From its earliest beginnings in the 1840s up to its democratization as a widespread leisure pursuit, photography was swept along by a tide of artistic and entrepreneurial activity that gathered pace throughout the nineteenth century. Both as an art form and a social document, the photograph quickly took on a critical role as the primary means of visual expression in the modern age.
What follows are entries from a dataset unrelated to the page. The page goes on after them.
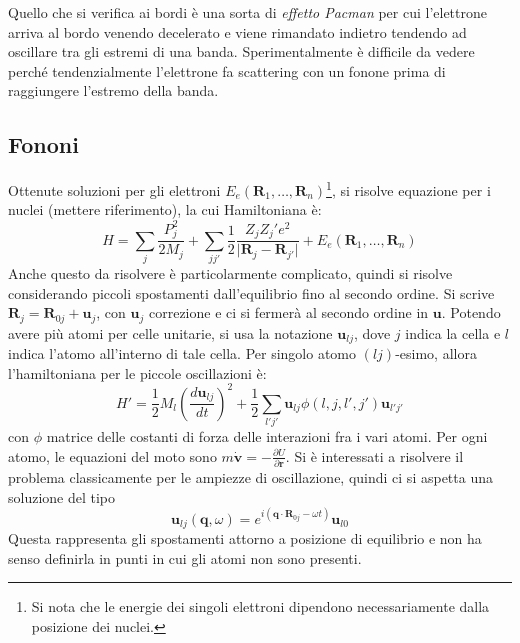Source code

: \documentclass[10pt, a4paper]{scrartcl}
\numberwithin{equation}{subsection}
\theoremstyle{style1}
\theoremstyle{style2}
\begin{document}
Quello che si verifica ai bordi \`e una sorta di \textit{effetto Pacman} per cui l'elettrone arriva al bordo venendo decelerato e viene rimandato indietro tendendo ad oscillare tra gli estremi di una banda. Sperimentalmente \`e difficile da vedere perch\'e tendenzialmente l'elettrone fa scattering con un fonone prima di raggiungere l'estremo della banda.


\subsection{Fononi}
Ottenute soluzioni per gli elettroni $E_e (\mathbf{R} _1, \ldots, \mathbf{R} _n)$\footnote{Si nota che le energie dei singoli elettroni dipendono necessariamente dalla posizione dei nuclei.}, si risolve equazione per i nuclei {\color{red}(mettere riferimento)}, la cui Hamiltoniana \`e:
\begin{equation}
	H = \sum_{j}^{} \frac{P^2_j}{2M_j} + \sum_{jj'}^{} \frac{1}{2} \frac{Z_jZ_j'e^2}{\lvert \mathbf{R} _j - \mathbf{R} _{j'}  \rvert } + E_e(\mathbf{R} _1,\ldots,\mathbf{R} _n)
\end{equation}
Anche questo da risolvere \`e particolarmente complicato, quindi si risolve considerando piccoli spostamenti dall'equilibrio fino al secondo ordine.
Si scrive $\mathbf{R} _j = \mathbf{R} _{0j} +\mathbf{u} _j$, con $\mathbf{u}_j$ correzione e ci si fermer\`a al secondo ordine in $\mathbf{u} $.
Potendo avere pi\`u atomi per celle unitarie, si usa la notazione $\mathbf{u} _{ lj} $, dove $j$ indica la cella e $l$ indica l'atomo all'interno di tale cella.
Per singolo atomo $(lj)$-esimo, allora l'hamiltoniana per le piccole oscillazioni \`e:
\begin{equation}
	H ' = \frac{1}{2}M_l \left(\frac{d \mathbf{u} _{lj} }{d t} \right) ^2 + \frac{1}{2} \sum_{l'j'}^{} \mathbf{u} _{lj} \phi (l,j,l',j') \mathbf{u} _{l'j'} 
\end{equation}
con $\phi $ matrice delle costanti di forza delle interazioni fra i vari atomi. Per ogni atomo, le equazioni del moto sono $m\dot{\mathbf{v} }= - \frac{\partial U}{\partial \mathbf{r} } $. Si \`e interessati a risolvere il problema classicamente per le ampiezze di oscillazione, quindi ci si aspetta una soluzione del tipo
\[
\mathbf{u} _{lj} (\mathbf{q} ,\omega) = e^{i (\mathbf{q} \cdot \mathbf{R}_{0j} - \omega t )} \mathbf{u} _{l0} 
\] 
Questa rappresenta gli spostamenti attorno a posizione di equilibrio e non ha senso definirla in punti in cui gli atomi non sono presenti. 
\end{document}
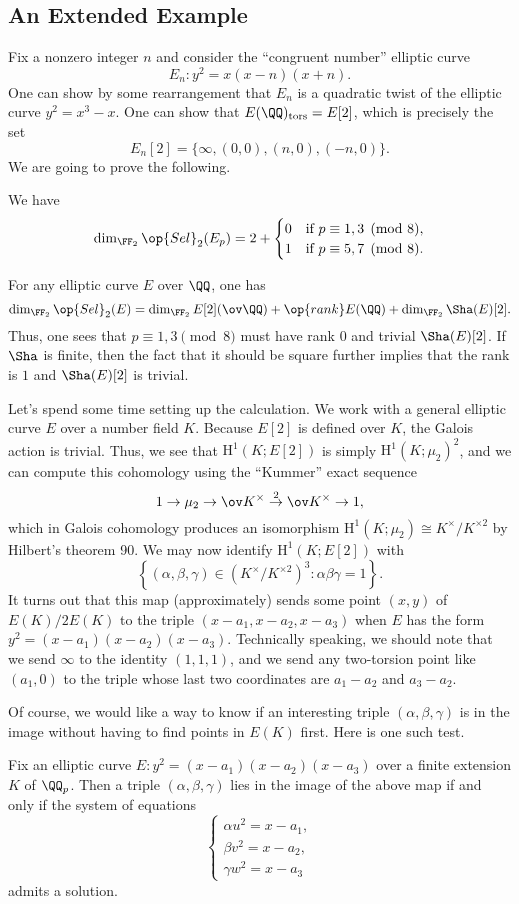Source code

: \documentclass[../notes.tex]{subfiles}
\begin{document}
\subsection{An Extended Example}
Fix a nonzero integer $n$ and consider the ``congruent number'' elliptic curve
\[E_n\colon y^2=x(x-n)(x+n).\]
One can show by some rearrangement that $E_n$ is a quadratic twist of the elliptic curve $y^2=x^3-x$. One can show that $E(\QQ)_{\mathrm{tors}}=E[2]$, which is precisely the set
\[E_n[2]=\{\infty,(0,0),(n,0),(-n,0)\}.\]
We are going to prove the following.
\begin{theorem}
	We have
	\[\dim_{\FF_2}\op{Sel}_2(E_p)=2+\begin{cases}
		0 & \text{if }p\equiv1,3\pmod 8, \\
		1 & \text{if }p\equiv5,7\pmod 8.
	\end{cases}\]
\end{theorem}
\begin{example}
	For any elliptic curve $E$ over $\QQ$, one has
	\[\dim_{\FF_2}\op{Sel}_2(E)=\dim_{\FF_2}E[2](\ov\QQ)+\op{rank}E(\QQ)+\dim_{\FF_2}\Sha(E)[2].\]
	Thus, one sees that $p\equiv1,3\pmod8$ must have rank $0$ and trivial $\Sha(E)[2]$. If $\Sha$ is finite, then the fact that it should be square further implies that the rank is $1$ and $\Sha(E)[2]$ is trivial.
\end{example}
Let's spend some time setting up the calculation. We work with a general elliptic curve $E$ over a number field $K$. Because $E[2]$ is defined over $K$, the Galois action is trivial. Thus, we see that $\mathrm H^1(K;E[2])$ is simply $\mathrm H^1(K;\mu_2)^2$, and we can compute this cohomology using the ``Kummer'' exact sequence
\[1\to\mu_2\to\ov K^\times\stackrel2\to\ov K^\times\to1,\]
which in Galois cohomology produces an isomorphism $\mathrm H^1(K;\mu_2)\cong K^\times/K^{\times2}$ by Hilbert's theorem 90. We may now identify $\mathrm H^1(K;E[2])$ with
\[\left\{(\alpha,\beta,\gamma)\in(K^\times/K^{\times2})^3:\alpha\beta\gamma=1\right\}.\]
It turns out that this map (approximately) sends some point $(x,y)$ of $E(K)/2E(K)$ to the triple $(x-a_1,x-a_2,x-a_3)$ when $E$ has the form $y^2=(x-a_1)(x-a_2)(x-a_3)$. Technically speaking, we should note that we send $\infty$ to the identity $(1,1,1)$, and we send any two-torsion point like $(a_1,0)$ to the triple whose last two coordinates are $a_1-a_2$ and $a_3-a_2$.

Of course, we would like a way to know if an interesting triple $(\alpha,\beta,\gamma)$ is in the image without having to find points in $E(K)$ first. Here is one such test.
\begin{lemma}
	Fix an elliptic curve $E\colon y^2=(x-a_1)(x-a_2)(x-a_3)$ over a finite extension $K$ of $\QQ_p$. Then a triple $(\alpha,\beta,\gamma)$ lies in the image of the above map if and only if the system of equations
	\[\begin{cases}
		\alpha u^2=x-a_1, \\
		\beta v^2=x-a_2, \\
		\gamma w^2=x-a_3
	\end{cases}\]
	admits a solution.
\end{lemma}
\end{document}

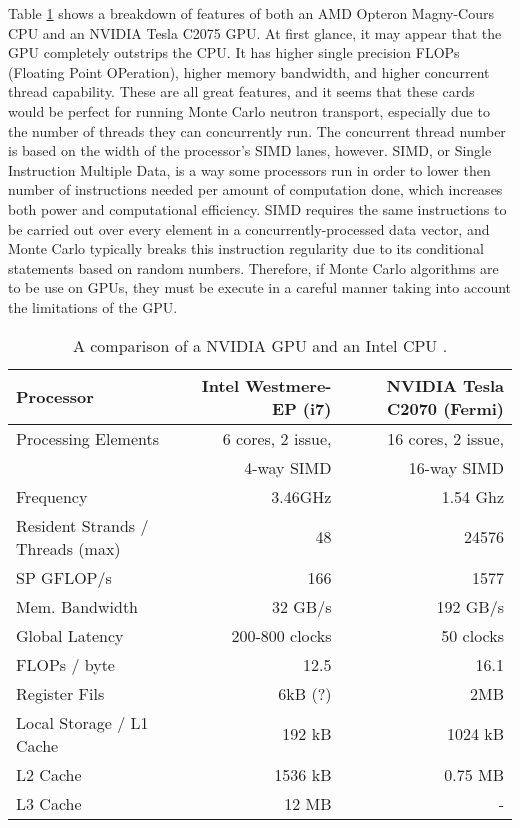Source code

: Table \ref{gpu_cpu_comp} shows a breakdown of features of both an AMD Opteron Magny-Cours CPU and an NVIDIA Tesla C2075 GPU.  At first glance, it may appear that the GPU completely outstrips the CPU.  It has higher single precision FLOPs (Floating Point OPeration), higher memory bandwidth, and higher concurrent thread capability.  These are all great features, and it seems that these cards would be perfect for running Monte Carlo neutron transport, especially due to the number of threads they can concurrently run.  The concurrent thread number is based on the width of the processor's SIMD lanes, however.  SIMD, or Single Instruction Multiple Data, is a way some processors run in order to lower then number of instructions needed per amount of computation done, which increases both power and computational efficiency.  SIMD requires the same instructions to be carried out over every element  in a concurrently-processed data vector, and Monte Carlo typically breaks this instruction regularity due to its conditional statements based on random numbers.  Therefore, if Monte Carlo algorithms are to be use on GPUs, they must be execute in a careful manner taking into account the limitations of the GPU.

\begin{table}[h]
\centering
\caption{A comparison of a NVIDIA GPU and an Intel CPU \cite{cent, cpu_latency}.}
\label{gpu_cpu_comp}
\begin{tabular}{| l | r | r |}
\hline
Processor & Intel Westmere-EP (i7) & NVIDIA Tesla C2070 (Fermi) \\
\hline
\hline
Processing Elements & 6 cores, 2 issue, & 16 cores, 2 issue, \\
& 4-way SIMD &  16-way SIMD  \\
\hline
Frequency & 3.46GHz &  1.54 Ghz \\
\hline
Resident Strands / Threads (max) & 48 & 24576 \\
\hline
SP GFLOP/s & 166 & 1577 \\
\hline
Mem. Bandwidth &  32 GB/s & 192 GB/s \\
\hline
Global Latency & 200-800 clocks & ~50 clocks \\
\hline
FLOPs / byte & 12.5  & 16.1 \\
\hline
Register Fils & 6kB (?) & 2MB \\
\hline
Local Storage / L1 Cache & 192 kB & 1024 kB \\
\hline
L2 Cache & 1536 kB & 0.75 MB \\
\hline
L3 Cache & 12 MB & - \\
\hline
\end{tabular}
\end{table}

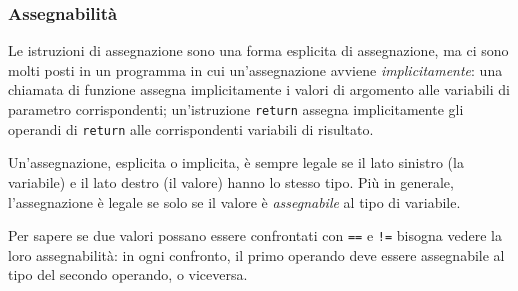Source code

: \documentclass[../../../thesis.tex]{subfiles}
\begin{document}
    \subsubsection{Assegnabilità}
    Le istruzioni di assegnazione sono una forma esplicita di assegnazione, ma ci sono molti posti in un programma in cui un'assegnazione avviene \textit{implicitamente}: una chiamata di funzione assegna implicitamente i valori di argomento alle variabili di parametro corrispondenti;
    un'istruzione \verb"return" assegna implicitamente gli operandi di \verb"return" alle corrispondenti variabili di risultato.
    \hfill \vspace{12pt}

    Un'assegnazione, esplicita o implicita, è sempre legale se il lato sinistro (la variabile) e il lato destro (il valore) hanno lo stesso tipo.
    Più in generale, l'assegnazione è legale se solo se il valore è \textit{assegnabile} al tipo di variabile.
    \hfill \vspace{12pt}

    Per sapere se due valori possano essere confrontati con \verb"==" e \verb"!=" bisogna vedere la loro assegnabilità: in ogni confronto, il primo operando deve essere assegnabile al tipo del secondo operando, o viceversa.
\end{document}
Points of View brings together, for the first time, a selection of images from the British Library’s unique photography collections, examining the history, diversity, and influence of the medium from its invention and early years up until the coming of the twentieth century. Beginning with the work of William Henry Fox Talbot and including some of our most celebrated photographic pioneers—Francis Frith, Felix Teynard, Samuel Bourne, and Peter Henry Emerson among them—this volume focuses on the question Who was taking the photograph and why? Ultimately the answer is found in the rise of mass market interest, the increasing role of technology, and the emergence of this thrilling new discipline amid rapid scientific, social, and industrial progress.
About the Author
John Falconer is head of visual materials and curator of photography at the British Library. He has curated a number of exhibitions in this field and he is most recently the author of India: Pioneering Photographers, 1850–1900.Louise Hilde is a social and cultural historian. She is a lecturer at Birkbeck College, University of London.